## Collected data
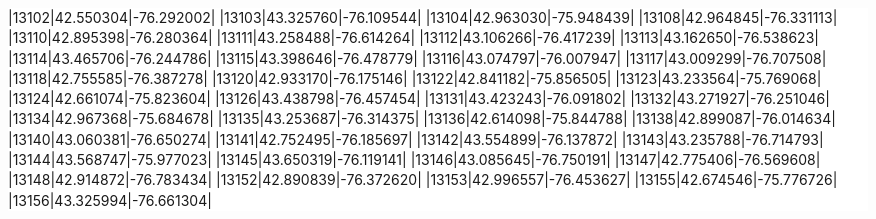 |13102|42.550304|-76.292002| 
|13103|43.325760|-76.109544| 
|13104|42.963030|-75.948439| 
|13108|42.964845|-76.331113| 
|13110|42.895398|-76.280364| 
|13111|43.258488|-76.614264| 
|13112|43.106266|-76.417239| 
|13113|43.162650|-76.538623| 
|13114|43.465706|-76.244786| 
|13115|43.398646|-76.478779| 
|13116|43.074797|-76.007947| 
|13117|43.009299|-76.707508| 
|13118|42.755585|-76.387278| 
|13120|42.933170|-76.175146| 
|13122|42.841182|-75.856505| 
|13123|43.233564|-75.769068| 
|13124|42.661074|-75.823604| 
|13126|43.438798|-76.457454| 
|13131|43.423243|-76.091802| 
|13132|43.271927|-76.251046| 
|13134|42.967368|-75.684678| 
|13135|43.253687|-76.314375| 
|13136|42.614098|-75.844788| 
|13138|42.899087|-76.014634| 
|13140|43.060381|-76.650274| 
|13141|42.752495|-76.185697| 
|13142|43.554899|-76.137872| 
|13143|43.235788|-76.714793| 
|13144|43.568747|-75.977023| 
|13145|43.650319|-76.119141| 
|13146|43.085645|-76.750191| 
|13147|42.775406|-76.569608| 
|13148|42.914872|-76.783434| 
|13152|42.890839|-76.372620| 
|13153|42.996557|-76.453627| 
|13155|42.674546|-75.776726| 
|13156|43.325994|-76.661304|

## What you should do
The entries must be written out again unchanged. Images are to be left out.

## Exercise solution
 |13102|42.550304|-76.292002| 
|13103|43.325760|-76.109544| 
|13104|42.963030|-75.948439| 
|13108|42.964845|-76.331113| 
|13110|42.895398|-76.280364| 
|13111|43.258488|-76.614264| 
|13112|43.106266|-76.417239| 
|13113|43.162650|-76.538623| 
|13114|43.465706|-76.244786| 
|13115|43.398646|-76.478779| 
|13116|43.074797|-76.007947| 
|13117|43.009299|-76.707508| 
|13118|42.755585|-76.387278| 
|13120|42.933170|-76.175146| 
|13122|42.841182|-75.856505| 
|13123|43.233564|-75.769068| 
|13124|42.661074|-75.823604| 
|13126|43.438798|-76.457454| 
|13131|43.423243|-76.091802| 
|13132|43.271927|-76.251046| 
|13134|42.967368|-75.684678| 
|13135|43.253687|-76.314375| 
|13136|42.614098|-75.844788| 
|13138|42.899087|-76.014634| 
|13140|43.060381|-76.650274| 
|13141|42.752495|-76.185697| 
|13142|43.554899|-76.137872| 
|13143|43.235788|-76.714793| 
|13144|43.568747|-75.977023| 
|13145|43.650319|-76.119141| 
|13146|43.085645|-76.750191| 
|13147|42.775406|-76.569608| 
|13148|42.914872|-76.783434| 
|13152|42.890839|-76.372620| 
|13153|42.996557|-76.453627| 
|13155|42.674546|-75.776726| 
|13156|43.325994|-76.661304|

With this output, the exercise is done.